* _What you have to do_:
For this exercise, reproduce the entries below exactly, but only from the line containing "### Время прохождения блока" through the line containing "## GENERAL / COMMON LIBRARIES", both included.

* _Records drawn from a dataset_:
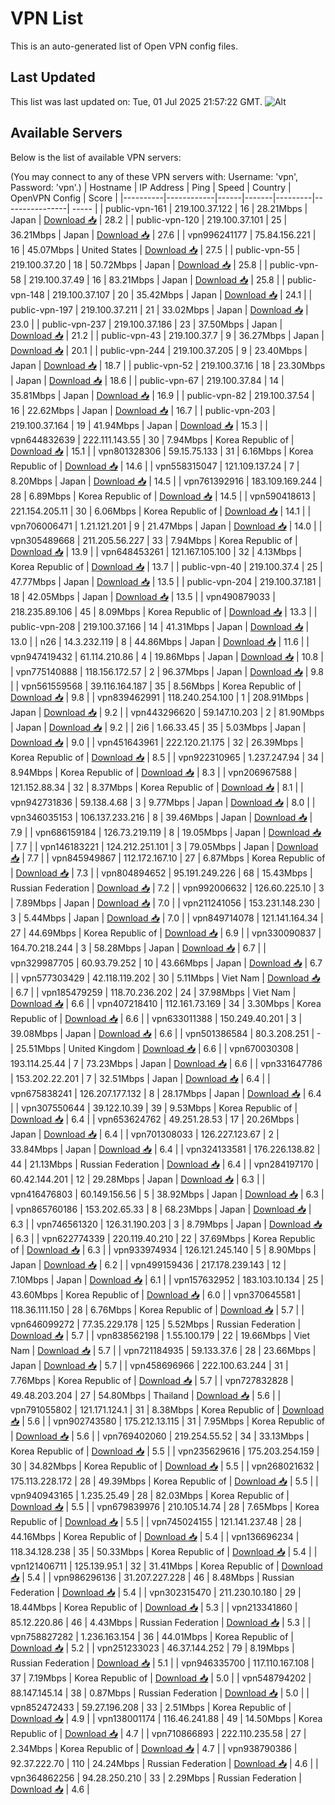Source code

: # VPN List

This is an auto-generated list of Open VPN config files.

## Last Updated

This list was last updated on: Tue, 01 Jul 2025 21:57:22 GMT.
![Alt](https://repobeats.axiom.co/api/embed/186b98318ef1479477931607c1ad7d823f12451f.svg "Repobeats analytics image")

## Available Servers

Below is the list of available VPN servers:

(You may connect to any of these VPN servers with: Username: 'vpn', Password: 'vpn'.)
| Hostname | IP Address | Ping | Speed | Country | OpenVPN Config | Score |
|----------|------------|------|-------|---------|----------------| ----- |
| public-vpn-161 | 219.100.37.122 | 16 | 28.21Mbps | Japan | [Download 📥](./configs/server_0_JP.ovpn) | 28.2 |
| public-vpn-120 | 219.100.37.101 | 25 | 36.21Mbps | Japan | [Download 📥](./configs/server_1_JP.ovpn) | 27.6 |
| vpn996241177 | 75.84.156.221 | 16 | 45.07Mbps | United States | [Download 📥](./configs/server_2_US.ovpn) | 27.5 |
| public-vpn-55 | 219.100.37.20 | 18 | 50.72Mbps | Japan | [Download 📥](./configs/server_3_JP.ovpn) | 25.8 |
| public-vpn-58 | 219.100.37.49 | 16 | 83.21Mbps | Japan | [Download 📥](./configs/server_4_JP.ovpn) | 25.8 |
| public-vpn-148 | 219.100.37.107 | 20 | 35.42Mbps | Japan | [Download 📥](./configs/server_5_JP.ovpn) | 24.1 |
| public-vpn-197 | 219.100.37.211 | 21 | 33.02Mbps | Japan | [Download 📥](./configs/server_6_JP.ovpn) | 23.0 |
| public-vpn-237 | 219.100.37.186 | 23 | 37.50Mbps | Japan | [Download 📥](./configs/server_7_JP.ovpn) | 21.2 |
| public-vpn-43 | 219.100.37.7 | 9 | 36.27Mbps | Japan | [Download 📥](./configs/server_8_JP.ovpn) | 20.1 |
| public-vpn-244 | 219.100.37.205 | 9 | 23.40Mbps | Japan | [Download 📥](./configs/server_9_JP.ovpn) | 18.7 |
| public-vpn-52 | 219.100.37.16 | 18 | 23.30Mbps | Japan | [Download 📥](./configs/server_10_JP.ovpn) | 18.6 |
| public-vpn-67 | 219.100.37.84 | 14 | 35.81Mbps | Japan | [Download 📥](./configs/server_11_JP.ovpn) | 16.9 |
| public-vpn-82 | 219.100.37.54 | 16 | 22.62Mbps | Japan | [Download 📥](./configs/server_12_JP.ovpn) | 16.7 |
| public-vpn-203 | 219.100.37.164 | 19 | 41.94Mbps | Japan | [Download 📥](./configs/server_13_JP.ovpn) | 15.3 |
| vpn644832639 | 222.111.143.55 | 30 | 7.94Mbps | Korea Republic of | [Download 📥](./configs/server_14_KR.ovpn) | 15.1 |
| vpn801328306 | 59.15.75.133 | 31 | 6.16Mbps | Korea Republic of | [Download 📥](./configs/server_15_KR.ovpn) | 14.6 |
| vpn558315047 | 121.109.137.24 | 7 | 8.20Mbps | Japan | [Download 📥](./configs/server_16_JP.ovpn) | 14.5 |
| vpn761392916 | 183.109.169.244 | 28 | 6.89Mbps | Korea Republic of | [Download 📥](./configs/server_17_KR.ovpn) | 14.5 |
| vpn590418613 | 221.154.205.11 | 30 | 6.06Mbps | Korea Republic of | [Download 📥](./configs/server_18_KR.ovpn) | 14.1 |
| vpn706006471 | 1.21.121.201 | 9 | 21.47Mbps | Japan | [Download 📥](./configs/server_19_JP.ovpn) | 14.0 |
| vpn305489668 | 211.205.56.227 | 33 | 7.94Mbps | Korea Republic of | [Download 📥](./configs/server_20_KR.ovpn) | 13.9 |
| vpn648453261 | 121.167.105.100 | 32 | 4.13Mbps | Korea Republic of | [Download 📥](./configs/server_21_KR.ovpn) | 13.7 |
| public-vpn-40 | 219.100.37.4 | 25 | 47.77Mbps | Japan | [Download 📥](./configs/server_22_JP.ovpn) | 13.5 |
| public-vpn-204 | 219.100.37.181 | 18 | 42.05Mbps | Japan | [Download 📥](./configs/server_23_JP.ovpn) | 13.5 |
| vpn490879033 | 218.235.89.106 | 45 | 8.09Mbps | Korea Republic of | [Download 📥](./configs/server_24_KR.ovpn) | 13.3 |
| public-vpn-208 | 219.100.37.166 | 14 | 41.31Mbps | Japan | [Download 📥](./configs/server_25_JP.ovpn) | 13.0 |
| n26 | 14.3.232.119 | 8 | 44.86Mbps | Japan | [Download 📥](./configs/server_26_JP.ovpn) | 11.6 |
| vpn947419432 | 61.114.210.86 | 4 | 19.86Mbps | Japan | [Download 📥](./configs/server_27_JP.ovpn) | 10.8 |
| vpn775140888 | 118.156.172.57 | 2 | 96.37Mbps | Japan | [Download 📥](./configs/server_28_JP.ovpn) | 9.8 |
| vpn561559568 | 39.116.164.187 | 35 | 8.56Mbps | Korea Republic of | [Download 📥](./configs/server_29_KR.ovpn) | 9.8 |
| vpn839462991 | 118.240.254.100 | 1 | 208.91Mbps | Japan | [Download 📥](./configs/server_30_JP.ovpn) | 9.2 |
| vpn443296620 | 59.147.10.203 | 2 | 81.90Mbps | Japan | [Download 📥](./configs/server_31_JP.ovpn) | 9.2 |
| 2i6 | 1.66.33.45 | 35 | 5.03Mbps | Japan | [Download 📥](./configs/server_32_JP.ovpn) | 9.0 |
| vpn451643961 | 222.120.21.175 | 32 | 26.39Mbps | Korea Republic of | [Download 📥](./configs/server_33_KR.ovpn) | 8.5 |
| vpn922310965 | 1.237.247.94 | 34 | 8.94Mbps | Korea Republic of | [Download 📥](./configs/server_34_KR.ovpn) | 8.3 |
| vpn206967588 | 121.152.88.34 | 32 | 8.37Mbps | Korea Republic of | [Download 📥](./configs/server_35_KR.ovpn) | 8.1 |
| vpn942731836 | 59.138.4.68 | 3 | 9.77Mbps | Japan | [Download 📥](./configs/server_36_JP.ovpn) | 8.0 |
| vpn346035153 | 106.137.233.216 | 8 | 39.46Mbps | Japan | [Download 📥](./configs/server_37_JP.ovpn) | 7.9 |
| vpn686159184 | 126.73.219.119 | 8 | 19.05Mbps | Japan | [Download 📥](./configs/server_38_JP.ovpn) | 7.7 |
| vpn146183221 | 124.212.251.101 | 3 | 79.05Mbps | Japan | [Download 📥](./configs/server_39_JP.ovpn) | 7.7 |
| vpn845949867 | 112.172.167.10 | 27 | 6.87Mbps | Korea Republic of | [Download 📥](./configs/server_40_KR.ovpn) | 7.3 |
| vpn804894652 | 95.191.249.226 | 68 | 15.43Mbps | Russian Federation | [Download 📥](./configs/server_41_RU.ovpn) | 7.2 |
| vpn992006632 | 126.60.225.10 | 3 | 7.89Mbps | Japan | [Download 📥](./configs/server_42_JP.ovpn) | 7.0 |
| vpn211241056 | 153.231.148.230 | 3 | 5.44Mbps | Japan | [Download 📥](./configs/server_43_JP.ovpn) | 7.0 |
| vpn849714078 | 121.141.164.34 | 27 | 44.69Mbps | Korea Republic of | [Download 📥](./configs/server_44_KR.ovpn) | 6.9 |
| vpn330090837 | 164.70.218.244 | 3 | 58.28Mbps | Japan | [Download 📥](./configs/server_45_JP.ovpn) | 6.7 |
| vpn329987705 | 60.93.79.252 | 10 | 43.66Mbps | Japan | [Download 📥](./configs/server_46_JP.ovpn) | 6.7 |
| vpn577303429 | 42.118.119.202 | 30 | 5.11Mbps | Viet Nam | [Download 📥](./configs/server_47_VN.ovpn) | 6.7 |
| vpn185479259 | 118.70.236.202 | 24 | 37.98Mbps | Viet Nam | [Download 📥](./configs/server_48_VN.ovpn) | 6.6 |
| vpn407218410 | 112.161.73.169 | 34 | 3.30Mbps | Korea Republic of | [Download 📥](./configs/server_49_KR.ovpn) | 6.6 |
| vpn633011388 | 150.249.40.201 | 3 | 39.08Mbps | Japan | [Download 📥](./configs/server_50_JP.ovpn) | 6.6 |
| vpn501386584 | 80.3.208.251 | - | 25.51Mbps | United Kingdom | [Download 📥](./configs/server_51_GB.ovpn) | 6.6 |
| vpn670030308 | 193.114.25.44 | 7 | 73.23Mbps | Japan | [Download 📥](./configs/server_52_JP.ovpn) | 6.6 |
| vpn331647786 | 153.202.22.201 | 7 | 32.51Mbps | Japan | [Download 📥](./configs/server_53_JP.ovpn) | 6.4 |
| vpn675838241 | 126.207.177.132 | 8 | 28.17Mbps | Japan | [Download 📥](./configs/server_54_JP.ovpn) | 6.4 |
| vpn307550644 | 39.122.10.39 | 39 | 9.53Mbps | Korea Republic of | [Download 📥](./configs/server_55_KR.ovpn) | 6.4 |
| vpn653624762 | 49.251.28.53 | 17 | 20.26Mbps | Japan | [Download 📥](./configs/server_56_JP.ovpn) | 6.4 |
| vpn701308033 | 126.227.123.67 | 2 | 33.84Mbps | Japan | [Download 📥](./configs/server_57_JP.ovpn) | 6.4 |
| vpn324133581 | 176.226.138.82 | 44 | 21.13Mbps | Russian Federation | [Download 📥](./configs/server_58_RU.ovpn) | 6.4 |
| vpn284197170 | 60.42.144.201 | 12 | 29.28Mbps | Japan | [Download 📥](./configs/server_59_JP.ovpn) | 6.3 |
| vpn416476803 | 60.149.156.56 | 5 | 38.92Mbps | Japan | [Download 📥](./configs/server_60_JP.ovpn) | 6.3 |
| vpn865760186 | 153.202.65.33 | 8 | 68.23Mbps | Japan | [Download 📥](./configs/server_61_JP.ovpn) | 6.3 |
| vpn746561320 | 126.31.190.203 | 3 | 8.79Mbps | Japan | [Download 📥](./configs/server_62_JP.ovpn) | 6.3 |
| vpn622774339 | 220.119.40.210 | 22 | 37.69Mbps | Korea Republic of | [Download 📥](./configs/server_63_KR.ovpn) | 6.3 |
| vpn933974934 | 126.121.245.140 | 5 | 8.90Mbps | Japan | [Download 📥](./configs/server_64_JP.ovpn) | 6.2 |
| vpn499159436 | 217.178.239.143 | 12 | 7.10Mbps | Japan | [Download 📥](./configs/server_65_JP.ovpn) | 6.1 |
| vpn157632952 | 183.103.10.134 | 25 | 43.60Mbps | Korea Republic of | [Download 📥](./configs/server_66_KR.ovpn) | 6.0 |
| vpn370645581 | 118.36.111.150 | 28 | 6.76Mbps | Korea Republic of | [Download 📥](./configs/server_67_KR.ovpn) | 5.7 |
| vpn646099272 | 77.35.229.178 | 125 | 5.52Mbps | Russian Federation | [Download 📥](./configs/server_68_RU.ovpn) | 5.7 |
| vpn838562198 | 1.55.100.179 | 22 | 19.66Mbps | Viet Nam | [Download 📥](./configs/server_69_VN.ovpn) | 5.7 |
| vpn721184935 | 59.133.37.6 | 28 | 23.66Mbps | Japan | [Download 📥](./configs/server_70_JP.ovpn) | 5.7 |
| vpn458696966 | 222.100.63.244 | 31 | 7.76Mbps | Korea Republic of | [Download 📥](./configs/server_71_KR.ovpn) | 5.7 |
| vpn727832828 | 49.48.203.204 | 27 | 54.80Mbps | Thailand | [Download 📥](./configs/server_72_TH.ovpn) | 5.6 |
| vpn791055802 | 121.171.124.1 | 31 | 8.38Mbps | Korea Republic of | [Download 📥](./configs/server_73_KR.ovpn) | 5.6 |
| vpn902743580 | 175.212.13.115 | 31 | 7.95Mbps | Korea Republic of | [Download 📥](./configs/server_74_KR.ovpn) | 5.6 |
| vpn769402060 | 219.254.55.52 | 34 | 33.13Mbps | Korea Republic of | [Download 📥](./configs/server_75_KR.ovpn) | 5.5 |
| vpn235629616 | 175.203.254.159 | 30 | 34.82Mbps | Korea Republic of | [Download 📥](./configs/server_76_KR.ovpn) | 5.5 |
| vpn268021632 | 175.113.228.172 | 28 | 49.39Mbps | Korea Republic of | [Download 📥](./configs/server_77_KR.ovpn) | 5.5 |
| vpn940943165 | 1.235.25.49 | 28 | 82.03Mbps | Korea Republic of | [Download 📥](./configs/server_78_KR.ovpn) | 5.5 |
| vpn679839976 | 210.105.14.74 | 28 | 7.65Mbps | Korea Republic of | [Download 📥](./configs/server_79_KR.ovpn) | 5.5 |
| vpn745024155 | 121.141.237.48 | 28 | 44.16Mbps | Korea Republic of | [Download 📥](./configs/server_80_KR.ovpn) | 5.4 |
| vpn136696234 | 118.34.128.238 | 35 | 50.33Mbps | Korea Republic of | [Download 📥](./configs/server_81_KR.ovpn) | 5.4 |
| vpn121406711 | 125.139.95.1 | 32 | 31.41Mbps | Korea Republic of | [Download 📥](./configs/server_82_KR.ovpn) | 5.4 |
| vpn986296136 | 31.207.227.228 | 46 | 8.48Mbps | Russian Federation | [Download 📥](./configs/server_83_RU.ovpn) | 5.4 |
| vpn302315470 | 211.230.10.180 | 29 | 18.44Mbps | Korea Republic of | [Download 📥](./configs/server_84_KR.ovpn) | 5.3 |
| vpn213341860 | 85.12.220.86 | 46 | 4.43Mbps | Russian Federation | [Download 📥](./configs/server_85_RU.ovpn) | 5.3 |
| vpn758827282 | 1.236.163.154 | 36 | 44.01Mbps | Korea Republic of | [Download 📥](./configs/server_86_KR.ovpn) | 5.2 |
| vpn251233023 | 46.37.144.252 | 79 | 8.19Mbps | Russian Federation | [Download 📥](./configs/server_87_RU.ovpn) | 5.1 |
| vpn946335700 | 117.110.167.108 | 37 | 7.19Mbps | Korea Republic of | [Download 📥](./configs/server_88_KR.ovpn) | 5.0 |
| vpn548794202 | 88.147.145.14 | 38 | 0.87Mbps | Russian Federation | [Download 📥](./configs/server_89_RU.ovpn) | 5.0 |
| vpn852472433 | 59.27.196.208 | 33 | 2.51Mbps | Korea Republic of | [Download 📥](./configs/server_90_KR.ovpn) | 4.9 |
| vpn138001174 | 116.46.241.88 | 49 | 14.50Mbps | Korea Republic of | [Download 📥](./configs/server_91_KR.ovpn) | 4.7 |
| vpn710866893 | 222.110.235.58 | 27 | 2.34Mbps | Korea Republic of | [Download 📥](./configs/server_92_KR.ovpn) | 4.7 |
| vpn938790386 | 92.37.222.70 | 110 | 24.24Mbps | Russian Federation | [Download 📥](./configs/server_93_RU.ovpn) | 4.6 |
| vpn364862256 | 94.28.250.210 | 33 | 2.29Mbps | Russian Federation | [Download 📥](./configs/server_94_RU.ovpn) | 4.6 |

* * *

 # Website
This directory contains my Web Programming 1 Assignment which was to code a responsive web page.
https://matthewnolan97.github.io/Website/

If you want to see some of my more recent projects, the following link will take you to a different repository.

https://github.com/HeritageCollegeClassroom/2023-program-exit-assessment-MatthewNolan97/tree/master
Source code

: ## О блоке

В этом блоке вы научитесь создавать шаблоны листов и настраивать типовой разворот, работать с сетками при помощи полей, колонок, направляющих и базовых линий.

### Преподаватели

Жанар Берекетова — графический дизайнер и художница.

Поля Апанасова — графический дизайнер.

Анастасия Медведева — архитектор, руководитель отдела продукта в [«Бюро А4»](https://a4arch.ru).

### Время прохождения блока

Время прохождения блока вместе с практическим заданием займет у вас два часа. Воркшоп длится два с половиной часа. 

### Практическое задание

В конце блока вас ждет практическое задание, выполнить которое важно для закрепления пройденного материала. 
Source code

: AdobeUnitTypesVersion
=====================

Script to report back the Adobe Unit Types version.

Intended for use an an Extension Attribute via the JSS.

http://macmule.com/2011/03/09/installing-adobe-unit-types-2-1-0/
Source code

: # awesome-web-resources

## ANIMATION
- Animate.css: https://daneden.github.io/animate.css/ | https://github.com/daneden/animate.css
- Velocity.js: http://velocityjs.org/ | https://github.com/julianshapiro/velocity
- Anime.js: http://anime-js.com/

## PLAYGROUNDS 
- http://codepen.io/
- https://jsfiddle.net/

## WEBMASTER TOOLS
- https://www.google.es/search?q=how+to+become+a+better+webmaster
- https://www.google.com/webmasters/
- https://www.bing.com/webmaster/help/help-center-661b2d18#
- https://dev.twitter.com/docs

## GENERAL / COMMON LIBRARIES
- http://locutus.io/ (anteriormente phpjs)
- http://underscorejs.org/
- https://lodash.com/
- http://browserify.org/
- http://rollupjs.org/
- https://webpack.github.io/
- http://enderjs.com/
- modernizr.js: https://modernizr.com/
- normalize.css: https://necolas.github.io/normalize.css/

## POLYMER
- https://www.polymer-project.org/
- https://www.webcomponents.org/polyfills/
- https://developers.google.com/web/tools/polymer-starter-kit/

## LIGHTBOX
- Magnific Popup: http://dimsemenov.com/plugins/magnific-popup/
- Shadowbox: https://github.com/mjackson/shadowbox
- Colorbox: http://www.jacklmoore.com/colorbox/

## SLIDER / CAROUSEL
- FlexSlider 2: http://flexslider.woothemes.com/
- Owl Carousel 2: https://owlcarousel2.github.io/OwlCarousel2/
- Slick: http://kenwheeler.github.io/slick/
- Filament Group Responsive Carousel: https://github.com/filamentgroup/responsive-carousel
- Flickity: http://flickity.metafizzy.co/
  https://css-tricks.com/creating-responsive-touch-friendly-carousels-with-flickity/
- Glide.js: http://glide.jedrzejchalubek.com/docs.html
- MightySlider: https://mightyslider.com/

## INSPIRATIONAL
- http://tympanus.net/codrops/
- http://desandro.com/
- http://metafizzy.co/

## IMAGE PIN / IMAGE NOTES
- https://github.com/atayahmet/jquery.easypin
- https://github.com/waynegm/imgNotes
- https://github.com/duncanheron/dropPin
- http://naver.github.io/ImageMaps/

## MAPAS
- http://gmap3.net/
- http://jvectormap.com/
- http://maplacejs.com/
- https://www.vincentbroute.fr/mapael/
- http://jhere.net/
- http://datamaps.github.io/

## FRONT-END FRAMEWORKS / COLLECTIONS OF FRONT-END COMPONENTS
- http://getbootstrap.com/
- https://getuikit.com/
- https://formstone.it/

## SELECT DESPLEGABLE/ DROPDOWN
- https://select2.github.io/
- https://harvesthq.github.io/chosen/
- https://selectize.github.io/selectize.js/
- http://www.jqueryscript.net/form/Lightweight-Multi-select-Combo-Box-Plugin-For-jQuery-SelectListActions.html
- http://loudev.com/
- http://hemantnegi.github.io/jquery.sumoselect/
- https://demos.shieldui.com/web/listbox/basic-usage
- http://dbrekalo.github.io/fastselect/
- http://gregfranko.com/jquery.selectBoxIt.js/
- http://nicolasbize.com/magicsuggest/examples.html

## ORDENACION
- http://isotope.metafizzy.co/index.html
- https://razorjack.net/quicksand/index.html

--

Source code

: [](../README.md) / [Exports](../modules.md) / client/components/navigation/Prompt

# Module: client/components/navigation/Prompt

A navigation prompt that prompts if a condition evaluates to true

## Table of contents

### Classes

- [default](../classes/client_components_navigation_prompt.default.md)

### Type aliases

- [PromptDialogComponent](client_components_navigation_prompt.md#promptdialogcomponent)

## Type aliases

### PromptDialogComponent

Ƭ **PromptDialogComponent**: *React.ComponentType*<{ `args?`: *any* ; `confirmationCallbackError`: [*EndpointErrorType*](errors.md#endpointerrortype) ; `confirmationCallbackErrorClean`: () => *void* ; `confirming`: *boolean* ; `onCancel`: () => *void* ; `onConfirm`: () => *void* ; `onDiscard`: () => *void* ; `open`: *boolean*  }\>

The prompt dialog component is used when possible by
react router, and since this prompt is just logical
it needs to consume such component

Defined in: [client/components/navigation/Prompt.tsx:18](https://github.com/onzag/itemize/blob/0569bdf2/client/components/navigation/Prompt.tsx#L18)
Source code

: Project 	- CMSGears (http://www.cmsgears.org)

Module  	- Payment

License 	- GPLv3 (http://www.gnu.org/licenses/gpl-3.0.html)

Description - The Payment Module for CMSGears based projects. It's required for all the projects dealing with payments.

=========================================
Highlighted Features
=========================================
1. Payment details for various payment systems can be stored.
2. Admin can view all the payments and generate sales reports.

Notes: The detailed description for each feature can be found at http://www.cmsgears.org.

* _Solution below_:
### Время прохождения блока

Время прохождения блока вместе с практическим заданием займет у вас два часа. Воркшоп длится два с половиной часа. 

### Практическое задание

В конце блока вас ждет практическое задание, выполнить которое важно для закрепления пройденного материала. 
Source code

: AdobeUnitTypesVersion
=====================

Script to report back the Adobe Unit Types version.

Intended for use an an Extension Attribute via the JSS.

http://macmule.com/2011/03/09/installing-adobe-unit-types-2-1-0/
Source code

: # awesome-web-resources

## ANIMATION
- Animate.css: https://daneden.github.io/animate.css/ | https://github.com/daneden/animate.css
- Velocity.js: http://velocityjs.org/ | https://github.com/julianshapiro/velocity
- Anime.js: http://anime-js.com/

## PLAYGROUNDS 
- http://codepen.io/
- https://jsfiddle.net/

## WEBMASTER TOOLS
- https://www.google.es/search?q=how+to+become+a+better+webmaster
- https://www.google.com/webmasters/
- https://www.bing.com/webmaster/help/help-center-661b2d18#
- https://dev.twitter.com/docs

## GENERAL / COMMON LIBRARIES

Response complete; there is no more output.